Of the records that follow, copy only the lines from the line containing "14(1): 349–378. doi:10.1111/j.1533-6077.2004.00034.x" to the line containing "Press, 89–132. doi:10.1093/acprof:oso/9780199899494.003.0005", both included, exactly as written.

Exercise data: Begin

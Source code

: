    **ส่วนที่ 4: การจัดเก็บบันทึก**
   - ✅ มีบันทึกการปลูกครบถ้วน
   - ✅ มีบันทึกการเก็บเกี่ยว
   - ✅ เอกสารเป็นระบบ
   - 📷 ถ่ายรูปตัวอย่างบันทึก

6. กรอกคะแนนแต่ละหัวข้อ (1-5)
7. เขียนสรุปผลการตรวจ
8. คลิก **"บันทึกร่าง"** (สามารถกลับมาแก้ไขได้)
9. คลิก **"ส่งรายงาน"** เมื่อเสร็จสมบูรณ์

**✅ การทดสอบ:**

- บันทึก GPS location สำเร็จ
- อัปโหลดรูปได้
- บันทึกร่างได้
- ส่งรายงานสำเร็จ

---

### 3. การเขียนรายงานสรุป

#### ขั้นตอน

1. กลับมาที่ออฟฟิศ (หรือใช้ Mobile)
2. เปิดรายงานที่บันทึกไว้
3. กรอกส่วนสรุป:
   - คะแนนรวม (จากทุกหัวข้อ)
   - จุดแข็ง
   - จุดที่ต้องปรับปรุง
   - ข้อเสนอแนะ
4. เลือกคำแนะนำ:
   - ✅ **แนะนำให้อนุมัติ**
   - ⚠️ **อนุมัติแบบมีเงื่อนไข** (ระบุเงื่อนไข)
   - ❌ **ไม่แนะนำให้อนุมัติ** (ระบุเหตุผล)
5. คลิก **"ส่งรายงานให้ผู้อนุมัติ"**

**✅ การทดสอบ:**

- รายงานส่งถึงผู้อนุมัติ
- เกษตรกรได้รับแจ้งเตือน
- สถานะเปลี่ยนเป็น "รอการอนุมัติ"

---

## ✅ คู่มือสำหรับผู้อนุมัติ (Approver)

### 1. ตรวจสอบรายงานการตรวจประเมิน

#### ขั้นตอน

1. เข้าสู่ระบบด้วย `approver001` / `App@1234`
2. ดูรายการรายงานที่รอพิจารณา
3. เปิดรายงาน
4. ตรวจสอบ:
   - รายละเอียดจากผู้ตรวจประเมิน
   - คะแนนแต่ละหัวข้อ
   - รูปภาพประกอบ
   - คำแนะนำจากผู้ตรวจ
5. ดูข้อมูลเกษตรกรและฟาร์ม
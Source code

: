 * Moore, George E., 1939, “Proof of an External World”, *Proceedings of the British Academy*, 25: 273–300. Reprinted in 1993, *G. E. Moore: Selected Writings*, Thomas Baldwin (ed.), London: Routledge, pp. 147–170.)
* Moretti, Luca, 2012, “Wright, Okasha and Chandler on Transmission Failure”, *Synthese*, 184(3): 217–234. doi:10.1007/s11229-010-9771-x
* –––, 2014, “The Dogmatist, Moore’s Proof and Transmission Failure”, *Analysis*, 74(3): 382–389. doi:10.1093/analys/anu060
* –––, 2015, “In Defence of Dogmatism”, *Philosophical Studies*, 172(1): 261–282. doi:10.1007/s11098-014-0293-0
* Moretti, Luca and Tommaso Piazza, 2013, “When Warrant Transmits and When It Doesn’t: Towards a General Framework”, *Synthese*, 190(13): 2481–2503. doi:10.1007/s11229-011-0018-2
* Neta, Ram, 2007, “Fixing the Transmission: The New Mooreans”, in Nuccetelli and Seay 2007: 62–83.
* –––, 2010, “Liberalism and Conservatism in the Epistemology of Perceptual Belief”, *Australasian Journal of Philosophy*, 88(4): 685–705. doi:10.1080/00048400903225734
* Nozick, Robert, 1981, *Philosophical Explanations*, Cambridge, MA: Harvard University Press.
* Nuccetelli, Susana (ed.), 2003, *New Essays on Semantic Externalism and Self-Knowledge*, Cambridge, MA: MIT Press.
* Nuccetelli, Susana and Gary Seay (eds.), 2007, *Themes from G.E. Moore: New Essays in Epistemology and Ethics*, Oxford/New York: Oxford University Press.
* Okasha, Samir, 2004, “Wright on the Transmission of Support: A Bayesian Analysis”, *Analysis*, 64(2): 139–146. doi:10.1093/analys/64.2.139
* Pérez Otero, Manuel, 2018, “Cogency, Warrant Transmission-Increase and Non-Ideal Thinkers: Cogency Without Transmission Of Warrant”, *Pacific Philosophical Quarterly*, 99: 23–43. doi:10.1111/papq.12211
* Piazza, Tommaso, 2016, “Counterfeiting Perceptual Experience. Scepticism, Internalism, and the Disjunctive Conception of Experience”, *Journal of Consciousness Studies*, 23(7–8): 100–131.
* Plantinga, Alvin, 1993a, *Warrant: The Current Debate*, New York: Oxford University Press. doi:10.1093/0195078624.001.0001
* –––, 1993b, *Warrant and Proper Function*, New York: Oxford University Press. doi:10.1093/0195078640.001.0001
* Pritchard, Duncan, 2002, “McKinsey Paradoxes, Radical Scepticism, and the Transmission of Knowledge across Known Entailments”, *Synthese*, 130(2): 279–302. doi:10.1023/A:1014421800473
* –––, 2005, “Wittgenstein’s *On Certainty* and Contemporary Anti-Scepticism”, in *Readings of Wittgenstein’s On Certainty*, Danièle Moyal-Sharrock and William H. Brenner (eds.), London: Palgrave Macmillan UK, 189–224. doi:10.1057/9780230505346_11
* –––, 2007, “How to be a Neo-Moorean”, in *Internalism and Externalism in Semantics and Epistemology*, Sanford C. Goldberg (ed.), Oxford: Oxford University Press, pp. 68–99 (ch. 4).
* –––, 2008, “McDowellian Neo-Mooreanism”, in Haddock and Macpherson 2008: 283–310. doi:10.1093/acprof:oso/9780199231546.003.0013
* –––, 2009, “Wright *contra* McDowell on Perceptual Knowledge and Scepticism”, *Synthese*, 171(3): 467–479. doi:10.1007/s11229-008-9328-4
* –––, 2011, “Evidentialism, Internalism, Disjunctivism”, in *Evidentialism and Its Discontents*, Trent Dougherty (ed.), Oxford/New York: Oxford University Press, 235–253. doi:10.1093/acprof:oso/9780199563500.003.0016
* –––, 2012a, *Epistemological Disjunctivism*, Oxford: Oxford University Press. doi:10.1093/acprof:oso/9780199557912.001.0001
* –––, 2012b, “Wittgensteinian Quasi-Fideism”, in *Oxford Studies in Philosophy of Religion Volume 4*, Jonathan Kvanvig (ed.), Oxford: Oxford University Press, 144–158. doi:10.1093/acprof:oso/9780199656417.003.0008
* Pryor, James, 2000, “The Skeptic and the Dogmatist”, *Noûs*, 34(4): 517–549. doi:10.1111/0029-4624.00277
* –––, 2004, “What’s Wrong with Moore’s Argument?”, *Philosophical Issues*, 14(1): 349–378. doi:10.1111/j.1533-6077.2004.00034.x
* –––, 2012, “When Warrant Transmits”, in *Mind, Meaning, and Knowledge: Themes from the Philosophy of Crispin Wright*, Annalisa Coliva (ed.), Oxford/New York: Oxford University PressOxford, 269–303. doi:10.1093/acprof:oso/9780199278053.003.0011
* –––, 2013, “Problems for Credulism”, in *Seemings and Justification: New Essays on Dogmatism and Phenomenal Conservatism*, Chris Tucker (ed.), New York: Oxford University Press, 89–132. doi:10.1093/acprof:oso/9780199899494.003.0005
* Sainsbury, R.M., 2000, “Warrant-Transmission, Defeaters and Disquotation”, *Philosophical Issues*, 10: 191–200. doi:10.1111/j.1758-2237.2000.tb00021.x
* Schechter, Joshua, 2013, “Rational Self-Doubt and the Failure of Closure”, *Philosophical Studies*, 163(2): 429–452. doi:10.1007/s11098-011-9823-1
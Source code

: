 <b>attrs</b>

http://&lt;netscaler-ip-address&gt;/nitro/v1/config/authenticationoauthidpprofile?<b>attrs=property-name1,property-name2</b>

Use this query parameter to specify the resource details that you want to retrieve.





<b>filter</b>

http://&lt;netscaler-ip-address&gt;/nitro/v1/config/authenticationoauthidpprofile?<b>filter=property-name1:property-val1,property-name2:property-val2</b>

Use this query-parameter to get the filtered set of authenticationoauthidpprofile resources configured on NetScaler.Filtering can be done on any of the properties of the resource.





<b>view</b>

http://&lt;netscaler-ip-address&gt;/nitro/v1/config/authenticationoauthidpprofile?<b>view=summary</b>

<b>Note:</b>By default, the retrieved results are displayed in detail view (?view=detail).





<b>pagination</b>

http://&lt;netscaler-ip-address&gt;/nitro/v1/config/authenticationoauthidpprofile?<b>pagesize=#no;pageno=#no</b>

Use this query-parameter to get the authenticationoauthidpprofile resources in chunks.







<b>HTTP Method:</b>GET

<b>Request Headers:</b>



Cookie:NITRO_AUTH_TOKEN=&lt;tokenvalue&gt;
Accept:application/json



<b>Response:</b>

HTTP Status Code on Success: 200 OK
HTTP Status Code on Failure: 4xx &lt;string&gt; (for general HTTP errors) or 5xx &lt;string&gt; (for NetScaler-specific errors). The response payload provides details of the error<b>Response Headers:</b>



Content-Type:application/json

Exercise data: End

▶ Solution for this problem
* –––, 2004, “What’s Wrong with Moore’s Argument?”, *Philosophical Issues*, 14(1): 349–378. doi:10.1111/j.1533-6077.2004.00034.x
* –––, 2012, “When Warrant Transmits”, in *Mind, Meaning, and Knowledge: Themes from the Philosophy of Crispin Wright*, Annalisa Coliva (ed.), Oxford/New York: Oxford University PressOxford, 269–303. doi:10.1093/acprof:oso/9780199278053.003.0011
* –––, 2013, “Problems for Credulism”, in *Seemings and Justification: New Essays on Dogmatism and Phenomenal Conservatism*, Chris Tucker (ed.), New York: Oxford University Press, 89–132. doi:10.1093/acprof:oso/9780199899494.003.0005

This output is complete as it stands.